### TO DO
What lines in this listing contain the string "subsection"? Report each one by copying it.

### EXCERPTED DATA
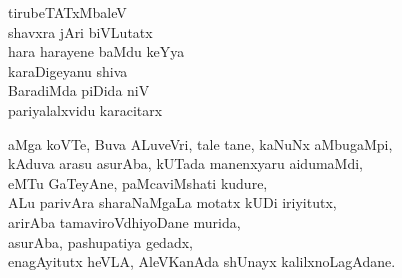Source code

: \begin{entry}
\gl{}
\end{entry}

\begin{entry}
\begin{shl}
tirubeTATxMbaleV\\
shavxra jAri biVLutatx\\
hara harayene baMdu keYya\\
karaDigeyanu shiva\\
BaradiMda piDida niV\\
pariyalalxvidu karacitarx
\end{shl}
\end{entry}

\begin{entry}
\begin{shl}
aMga koVTe, Buva ALuveVri, tale tane, kaNuNx aMbugaMpi,\\
kAduva arasu asurAba, kUTada manenxyaru aidumaMdi,\\
eMTu GaTeyAne, paMcaviMshati kudure,\\
ALu parivAra sharaNaMgaLa motatx kUDi iriyitutx,\\
arirAba tamaviroVdhiyoDane murida,\\
asurAba, pashupatiya gedadx,\\
enagAyitutx heVLA, AleVKanAda shUnayx kalilxnoLagAdane.
\end{shl}
\end{entry}


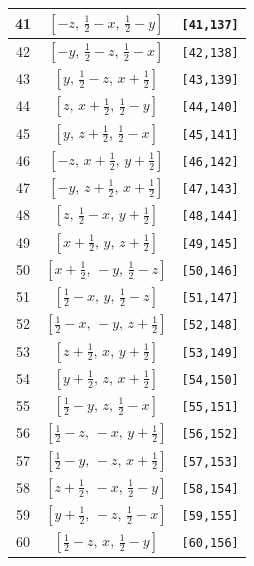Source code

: \documentclass[fleqn,8pt]{jsarticle}
\begin{document}
\begin{longtable}{ccc}
41 & $\left[ - z,\, \frac{1}{2} - x,\, \frac{1}{2} - y \right]$ & {\tt [41,137]} \\ \hline
42 & $\left[ - y,\, \frac{1}{2} - z,\, \frac{1}{2} - x \right]$ & {\tt [42,138]} \\ \hline
43 & $\left[ y,\, \frac{1}{2} - z,\, x + \frac{1}{2} \right]$ & {\tt [43,139]} \\ \hline
44 & $\left[ z,\, x + \frac{1}{2},\, \frac{1}{2} - y \right]$ & {\tt [44,140]} \\ \hline
45 & $\left[ y,\, z + \frac{1}{2},\, \frac{1}{2} - x \right]$ & {\tt [45,141]} \\ \hline
46 & $\left[ - z,\, x + \frac{1}{2},\, y + \frac{1}{2} \right]$ & {\tt [46,142]} \\ \hline
47 & $\left[ - y,\, z + \frac{1}{2},\, x + \frac{1}{2} \right]$ & {\tt [47,143]} \\ \hline
48 & $\left[ z,\, \frac{1}{2} - x,\, y + \frac{1}{2} \right]$ & {\tt [48,144]} \\ \hline
49 & $\left[ x + \frac{1}{2},\, y,\, z + \frac{1}{2} \right]$ & {\tt [49,145]} \\ \hline
50 & $\left[ x + \frac{1}{2},\, - y,\, \frac{1}{2} - z \right]$ & {\tt [50,146]} \\ \hline
51 & $\left[ \frac{1}{2} - x,\, y,\, \frac{1}{2} - z \right]$ & {\tt [51,147]} \\ \hline
52 & $\left[ \frac{1}{2} - x,\, - y,\, z + \frac{1}{2} \right]$ & {\tt [52,148]} \\ \hline
53 & $\left[ z + \frac{1}{2},\, x,\, y + \frac{1}{2} \right]$ & {\tt [53,149]} \\ \hline
54 & $\left[ y + \frac{1}{2},\, z,\, x + \frac{1}{2} \right]$ & {\tt [54,150]} \\ \hline
55 & $\left[ \frac{1}{2} - y,\, z,\, \frac{1}{2} - x \right]$ & {\tt [55,151]} \\ \hline
56 & $\left[ \frac{1}{2} - z,\, - x,\, y + \frac{1}{2} \right]$ & {\tt [56,152]} \\ \hline
57 & $\left[ \frac{1}{2} - y,\, - z,\, x + \frac{1}{2} \right]$ & {\tt [57,153]} \\ \hline
58 & $\left[ z + \frac{1}{2},\, - x,\, \frac{1}{2} - y \right]$ & {\tt [58,154]} \\ \hline
59 & $\left[ y + \frac{1}{2},\, - z,\, \frac{1}{2} - x \right]$ & {\tt [59,155]} \\ \hline
60 & $\left[ \frac{1}{2} - z,\, x,\, \frac{1}{2} - y \right]$ & {\tt [60,156]} \\ \hline

\end{longtable}
\end{document}
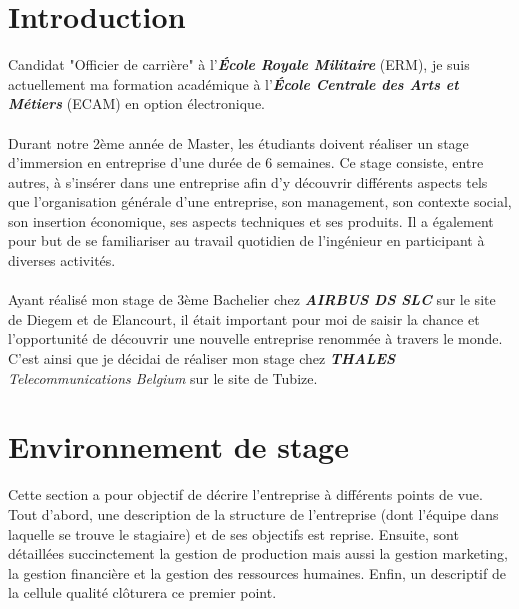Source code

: \documentclass[10pt, oneside, a4paper]{article}
\begin{document}
\tableofcontents
\newpage


\section*{Introduction}

Candidat "Officier de carrière" à l’\textbf{\textit{École Royale Militaire}} (ERM), je suis actuellement ma formation académique à l’\textbf{\textit{École Centrale des Arts et Métiers}} (ECAM) en option électronique. \\ \\
Durant notre 2ème année de Master, les étudiants doivent réaliser un stage d’immersion en entreprise d’une durée de 6 semaines. Ce stage consiste, entre autres, à s’insérer dans une entreprise afin d’y découvrir différents aspects tels que l’organisation générale d’une entreprise, son management, son contexte social, son insertion économique, ses aspects techniques et ses produits. Il a également pour but de se familiariser au travail quotidien de l’ingénieur en participant à diverses activités. \\ \\
Ayant réalisé mon stage de 3ème Bachelier chez \textbf{\textit{AIRBUS DS SLC}} sur le site de Diegem et de Elancourt, il était important pour moi de saisir la chance et l’opportunité de découvrir une nouvelle entreprise renommée à travers le monde. C'est ainsi que je décidai de réaliser mon stage chez \textit{\textbf{THALES} Telecommunications Belgium} sur le site de Tubize. 

\newpage

\section{Environnement de stage}
Cette section a pour objectif de décrire l'entreprise à différents points de vue. Tout d'abord, une description de la structure de l'entreprise (dont l'équipe dans laquelle se trouve le stagiaire) et de ses objectifs est reprise. Ensuite, sont détaillées succinctement la gestion de production mais aussi la gestion marketing, la gestion financière et la gestion des ressources humaines. Enfin, un descriptif de la cellule qualité clôturera ce premier point.
\end{document}
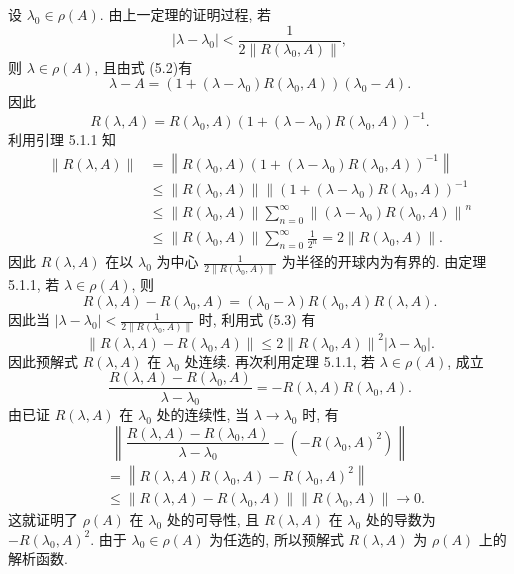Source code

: \documentclass[openany]{ctexbook}
\makeatletter
\theoremstyle{kaiti}
\theoremstyle{normal}
\renewenvironment{proof}[1][\proofname]{\par
    \pushQED{\qed}%
    \normalfont \topsep6\p@\@plus6\p@\relax
    \trivlist
    \item\relax
    {\heiti #1}\hspace{2\labelsep}\ignorespaces
  }{%
    \popQED\endtrivlist\@endpefalse
  }
\makeatother
\begin{document}
\begin{proof}
设 $\lambda_0 \in \rho(A)$. 由上一定理的证明过程, 若
$$
\left|\lambda-\lambda_0\right|<\frac{1}{2\left\|R\left(\lambda_0, A\right)\right\|},
$$
则 $\lambda \in \rho(A)$, 且由式 (5.2)有
$$
\lambda-A=\left(1+\left(\lambda-\lambda_0\right) R\left(\lambda_0, A\right)\right)\left(\lambda_0-A\right).
$$
因此
$$
R(\lambda, A)=R\left(\lambda_0, A\right)\left(1+\left(\lambda-\lambda_0\right) R\left(\lambda_0, A\right)\right)^{-1}.
$$
利用引理 5.1.1 知
\begin{equation}
  \begin{aligned}
    \|R(\lambda, A)\| &=\left\|R\left(\lambda_0, A\right)\left(1+\left(\lambda-\lambda_0\right) R\left(\lambda_0, A\right)\right)^{-1}\right\| \\
    & \leqslant\left\|R\left(\lambda_0, A\right)\right\| \|\left(1+\left(\lambda-\lambda_0\right) R\left(\lambda_0, A\right)\right)^{-1} \\
    & \leqslant\left\|R\left(\lambda_0, A\right)\right\| \sum_{n=0}^{\infty}\left\|\left(\lambda-\lambda_0\right) R\left(\lambda_0, A\right)\right\|^n \\
    & \leqslant\left\|R\left(\lambda_0, A\right)\right\| \sum_{n=0}^{\infty} \frac{1}{2^n}=2\left\|R\left(\lambda_0, A\right)\right\|.
  \end{aligned}
\end{equation}
因此 $R(\lambda, A)$ 在以 $\lambda_0$ 为中心 $\frac{1}{2\left\|R\left(\lambda_0, A\right)\right\|}$ 为半径的开球内为有界的. 由定理 5.1.1, 若 $\lambda \in \rho(A)$, 则
$$
R(\lambda, A)-R\left(\lambda_0, A\right)=\left(\lambda_0-\lambda\right) R\left(\lambda_0, A\right) R(\lambda, A).
$$
因此当 $\left|\lambda-\lambda_0\right|<\frac{1}{2\left\|R\left(\lambda_0, A\right)\right\|}$ 时, 利用式 (5.3) 有
$$
\left\|R(\lambda, A)-R\left(\lambda_0, A\right)\right\| \leqslant 2\left\|R\left(\lambda_0, A\right)\right\|^2\left|\lambda-\lambda_0\right|.
$$
因此预解式 $R(\lambda, A)$ 在 $\lambda_0$ 处连续. 再次利用定理 5.1.1, 若 $\lambda \in \rho(A)$, 成立
$$
\frac{R(\lambda, A)-R\left(\lambda_0, A\right)}{\lambda-\lambda_0}=-R(\lambda, A) R\left(\lambda_0, A\right).
$$
由已证 $R(\lambda, A)$ 在 $\lambda_0$ 处的连续性, 当 $\lambda \rightarrow \lambda_0$ 时, 有
$$
\left\|\frac{R(\lambda, A)-R\left(\lambda_0, A\right)}{\lambda-\lambda_0}-\left(-R\left(\lambda_0, A\right)^2\right)\right\|
$$
$$
\begin{aligned}
&=\left\|R(\lambda, A) R\left(\lambda_0, A\right)-R\left(\lambda_0, A\right)^2\right\| \\
&\leqslant\left\|R(\lambda, A)-R\left(\lambda_0, A\right)\right\|\left\|R\left(\lambda_0, A\right)\right\| \rightarrow 0.
\end{aligned}
$$
这就证明了 $\rho(A)$ 在 $\lambda_0$ 处的可导性, 且 $R(\lambda, A)$ 在 $\lambda_0$ 处的导数为 $-R\left(\lambda_0, A\right)^2$. 由于 $\lambda_0 \in \rho(A)$ 为任选的, 所以预解式 $R(\lambda, A)$ 为 $\rho(A)$ 上的解析函数.
\end{proof}
\end{document}
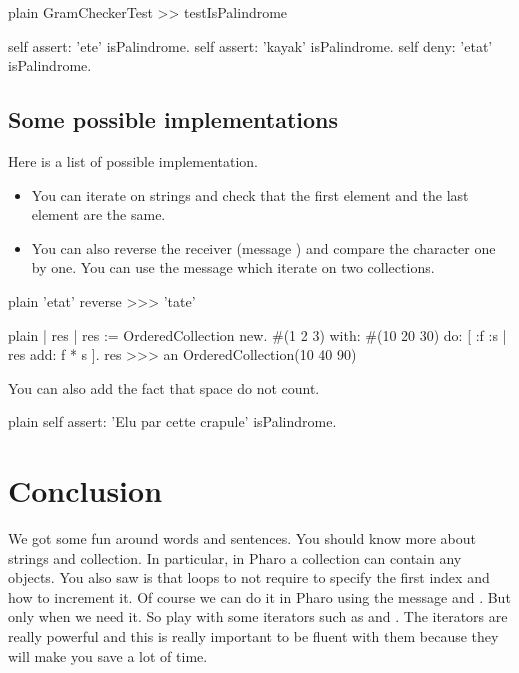 \documentclass[10pt,twoside,english]{_support/latex/sbabook/sbabook}
\begin{document}
\begin{displaycode}{plain}
GramCheckerTest >> testIsPalindrome

	self assert: 'ete' isPalindrome.
	self assert: 'kayak' isPalindrome.
	self deny: 'etat' isPalindrome.
\end{displaycode}
\subsection{Some possible implementations}
Here is a list of possible implementation.

\begin{itemize}
\item You can iterate on strings and check that the first element and the last element are the same. 
\item You can also reverse the receiver (message ) and compare the character one by one. You can use the message  which iterate on two collections. 
\end{itemize}

\begin{displaycode}{plain}
'etat' reverse 
>>> 'tate'
\end{displaycode}

\begin{displaycode}{plain}
| res |
res := OrderedCollection new. 
#(1 2 3) with: #(10 20 30) do: [ :f :s | res add: f * s ].
res
>>> an OrderedCollection(10 40 90)
\end{displaycode}

You can also add the fact that space do not count. 

\begin{displaycode}{plain}
	self assert: 'Elu par cette crapule' isPalindrome.
\end{displaycode}
\section{Conclusion}
We got some fun around words and sentences. You should know more about strings and collection. In particular, in Pharo a collection can contain any objects. You also saw is that loops to not require to specify the first index and how to increment it. Of course we can do it in Pharo using the message  and . But only when we need it. So play with some iterators such as  and . The iterators are really powerful and this is really important to be fluent with them because they will make you save a lot of time. 


\backmatter



\end{document}
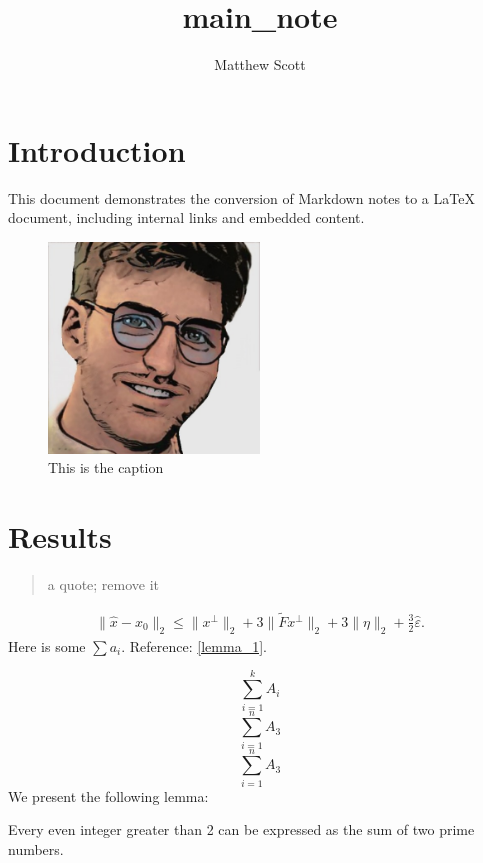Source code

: \documentclass{article}
\title{main\_note}
\author{Matthew Scott}
\begin{document}
\maketitle
{}
\section{Introduction}
\label{introduction}
This document demonstrates the conversion of Markdown notes to a LaTeX document, including internal links and embedded content.

\begin{figure}[h]
  \centering
  \includegraphics[width=0.5\textwidth]{Files/download.jpeg}
  \caption{This is the caption}
\end{figure}
\section{Results}
\label{results}


\begin{quote}
  a quote; remove it

\end{quote}
\begin{align*}
  \|\hat x - x_0\|_2
  \leq \|x^\perp\|_2 + 3\|\tilde{F}x^\perp\|_2 + 3 \|\eta\|_2 + \frac{3}{2}\hat\varepsilon.
\end{align*}
Here is some $\sum a_i$. Reference: \autoref{lemma_1}.

$$\sum_{i=1}^k A_i$$
$$\sum_{i=1}^n A_3$$
$$\sum_{i=1}^n A_3$$
We present the following lemma:

\begin{lemma}
  \label{lemma_1}
  Every even integer greater than 2 can be expressed as the sum of two prime numbers.

\end{lemma}
\end{document}
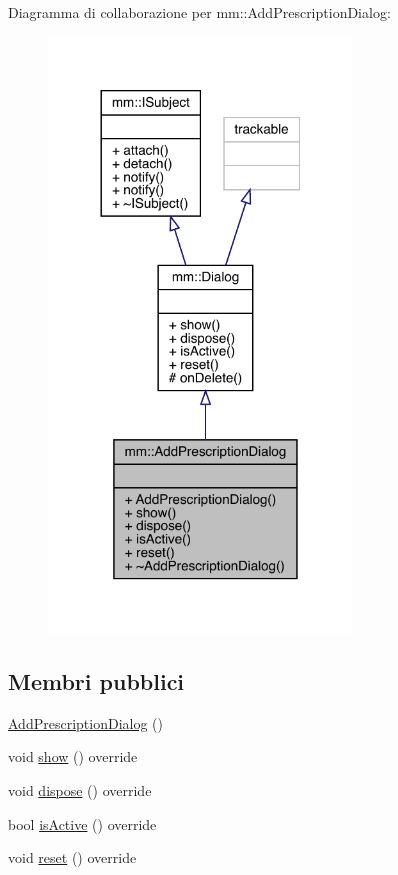 Diagramma di collaborazione per mm\+:\+:Add\+Prescription\+Dialog\+:\nopagebreak
\begin{figure}[H]
\begin{center}
\leavevmode
\includegraphics[width=228pt]{d6/dff/classmm_1_1_add_prescription_dialog__coll__graph}
\end{center}
\end{figure}
\subsection*{Membri pubblici}
\begin{DoxyCompactItemize}
\item 
\hyperlink{classmm_1_1_add_prescription_dialog_a0956469781e124fbfd283212bf1796ec}{Add\+Prescription\+Dialog} ()
\item 
void \hyperlink{classmm_1_1_add_prescription_dialog_aa1c86141b2d45e141684bd99d557b8e4}{show} () override
\item 
void \hyperlink{classmm_1_1_add_prescription_dialog_aacb58c7617be2323d91cd5ab2f28e354}{dispose} () override
\item 
bool \hyperlink{classmm_1_1_add_prescription_dialog_a4ff93500e8fd90512dc4575147b2c910}{is\+Active} () override
\item 
void \hyperlink{classmm_1_1_add_prescription_dialog_a6ace04587432a197436bb04c7b68d60d}{reset} () override
\end{DoxyCompactItemize}


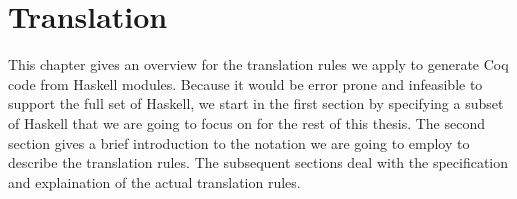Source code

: \chapter{Translation} \label{chp:translation}

This chapter gives an overview for the translation rules we apply to generate Coq code from Haskell modules.
Because it would be error prone and infeasible to support the full set of Haskell, we start in the first section by specifying a subset of Haskell that we are going to focus on for the rest of this thesis.
The second section gives a brief introduction to the notation we are going to employ to describe the translation rules.
The subsequent sections deal with the specification and explaination of the actual translation rules.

### THE ANSWER
\subsection{Some possible implementations}
\subsection*{Membri pubblici}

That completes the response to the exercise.